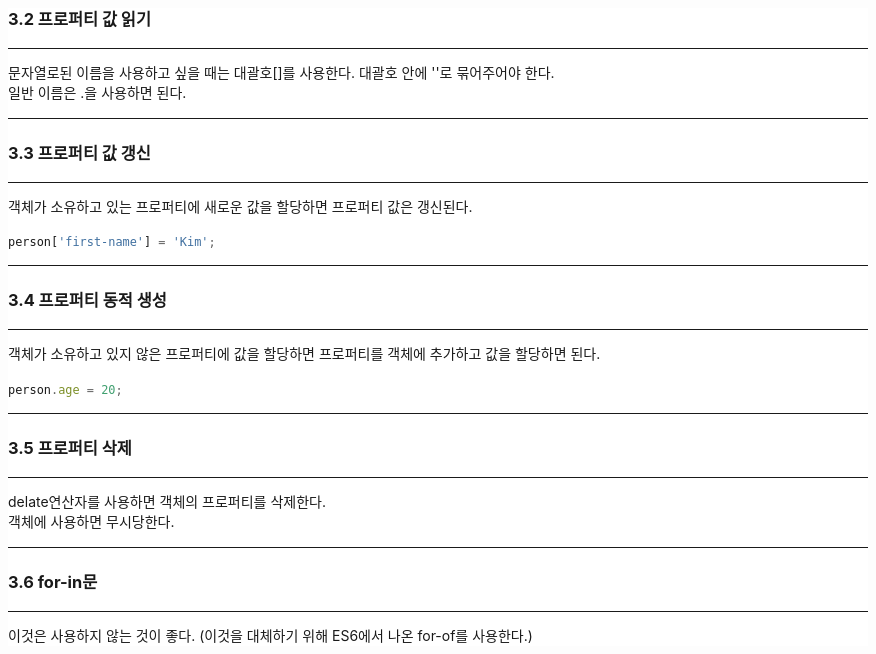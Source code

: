 ### 3.2 프로퍼티 값 읽기
---
문자열로된 이름을 사용하고 싶을 때는 대괄호[]를 사용한다. 대괄호 안에 ''로 묶어주어야 한다.  
일반 이름은 .을 사용하면 된다.  

---
### 3.3 프로퍼티 값 갱신
---
객체가 소유하고 있는 프로퍼티에 새로운 값을 할당하면 프로퍼티 값은 갱신된다.  
```js
person['first-name'] = 'Kim';
```

---
### 3.4 프로퍼티 동적 생성
---
객체가 소유하고 있지 않은 프로퍼티에 값을 할당하면 프로퍼티를 객체에 추가하고 값을 할당하면 된다.
```js
person.age = 20;
```

---
### 3.5 프로퍼티 삭제
---
delate연산자를 사용하면 객체의 프로퍼티를 삭제한다.  
객체에 사용하면 무시당한다.  

---
### 3.6 for-in문
---
이것은 사용하지 않는 것이 좋다. (이것을 대체하기 위해 ES6에서 나온 for-of를 사용한다.)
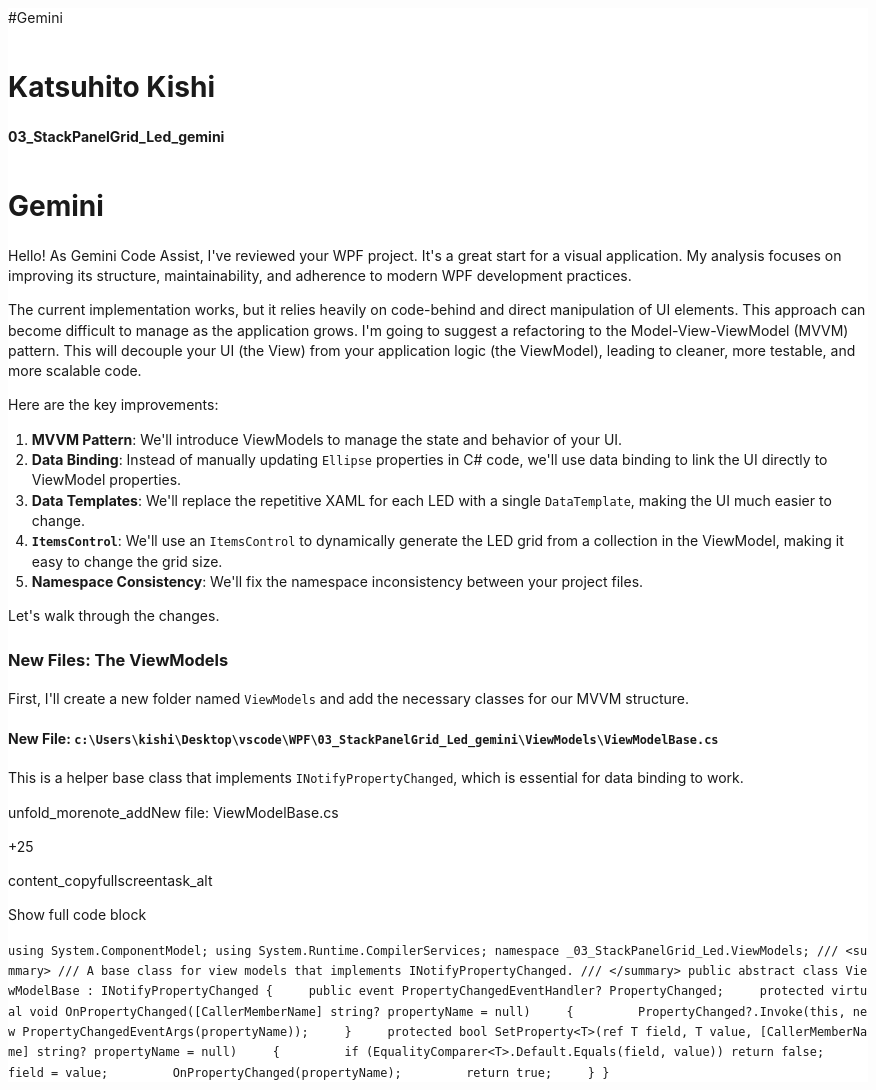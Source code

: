 #Gemini 
# Katsuhito Kishi

**03_StackPanelGrid_Led_gemini**
# Gemini

Hello! As Gemini Code Assist, I've reviewed your WPF project. It's a great start for a visual application. My analysis focuses on improving its structure, maintainability, and adherence to modern WPF development practices.

The current implementation works, but it relies heavily on code-behind and direct manipulation of UI elements. This approach can become difficult to manage as the application grows. I'm going to suggest a refactoring to the Model-View-ViewModel (MVVM) pattern. This will decouple your UI (the View) from your application logic (the ViewModel), leading to cleaner, more testable, and more scalable code.

Here are the key improvements:

1. **MVVM Pattern**: We'll introduce ViewModels to manage the state and behavior of your UI.
2. **Data Binding**: Instead of manually updating `Ellipse` properties in C# code, we'll use data binding to link the UI directly to ViewModel properties.
3. **Data Templates**: We'll replace the repetitive XAML for each LED with a single `DataTemplate`, making the UI much easier to change.
4. **`ItemsControl`**: We'll use an `ItemsControl` to dynamically generate the LED grid from a collection in the ViewModel, making it easy to change the grid size.
5. **Namespace Consistency**: We'll fix the namespace inconsistency between your project files.

Let's walk through the changes.

### New Files: The ViewModels

First, I'll create a new folder named `ViewModels` and add the necessary classes for our MVVM structure.

#### New File: `c:\Users\kishi\Desktop\vscode\WPF\03_StackPanelGrid_Led_gemini\ViewModels\ViewModelBase.cs`

This is a helper base class that implements `INotifyPropertyChanged`, which is essential for data binding to work.

unfold_morenote_addNew file: ViewModelBase.cs

+25

content_copyfullscreentask_alt

 Show full code block 

﻿`using System.ComponentModel; using System.Runtime.CompilerServices; namespace _03_StackPanelGrid_Led.ViewModels; /// <summary> /// A base class for view models that implements INotifyPropertyChanged. /// </summary> public abstract class ViewModelBase : INotifyPropertyChanged {     public event PropertyChangedEventHandler? PropertyChanged;     protected virtual void OnPropertyChanged([CallerMemberName] string? propertyName = null)     {         PropertyChanged?.Invoke(this, new PropertyChangedEventArgs(propertyName));     }     protected bool SetProperty<T>(ref T field, T value, [CallerMemberName] string? propertyName = null)     {         if (EqualityComparer<T>.Default.Equals(field, value)) return false;         field = value;         OnPropertyChanged(propertyName);         return true;     } }`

- - - - -

**YOUR TASK**
A clean copy is needed of the lines in the listing above from the one with "이것은 사용하지 않는" through the one with "the grid size.", exact in every word and free of pictures.

**SOLUTION TO THE EXERCISE**
이것은 사용하지 않는 것이 좋다. (이것을 대체하기 위해 ES6에서 나온 for-of를 사용한다.)
Source code

: #Gemini 
# Katsuhito Kishi

**03_StackPanelGrid_Led_gemini**
# Gemini

Hello! As Gemini Code Assist, I've reviewed your WPF project. It's a great start for a visual application. My analysis focuses on improving its structure, maintainability, and adherence to modern WPF development practices.

The current implementation works, but it relies heavily on code-behind and direct manipulation of UI elements. This approach can become difficult to manage as the application grows. I'm going to suggest a refactoring to the Model-View-ViewModel (MVVM) pattern. This will decouple your UI (the View) from your application logic (the ViewModel), leading to cleaner, more testable, and more scalable code.

Here are the key improvements:

1. **MVVM Pattern**: We'll introduce ViewModels to manage the state and behavior of your UI.
2. **Data Binding**: Instead of manually updating `Ellipse` properties in C# code, we'll use data binding to link the UI directly to ViewModel properties.
3. **Data Templates**: We'll replace the repetitive XAML for each LED with a single `DataTemplate`, making the UI much easier to change.
4. **`ItemsControl`**: We'll use an `ItemsControl` to dynamically generate the LED grid from a collection in the ViewModel, making it easy to change the grid size.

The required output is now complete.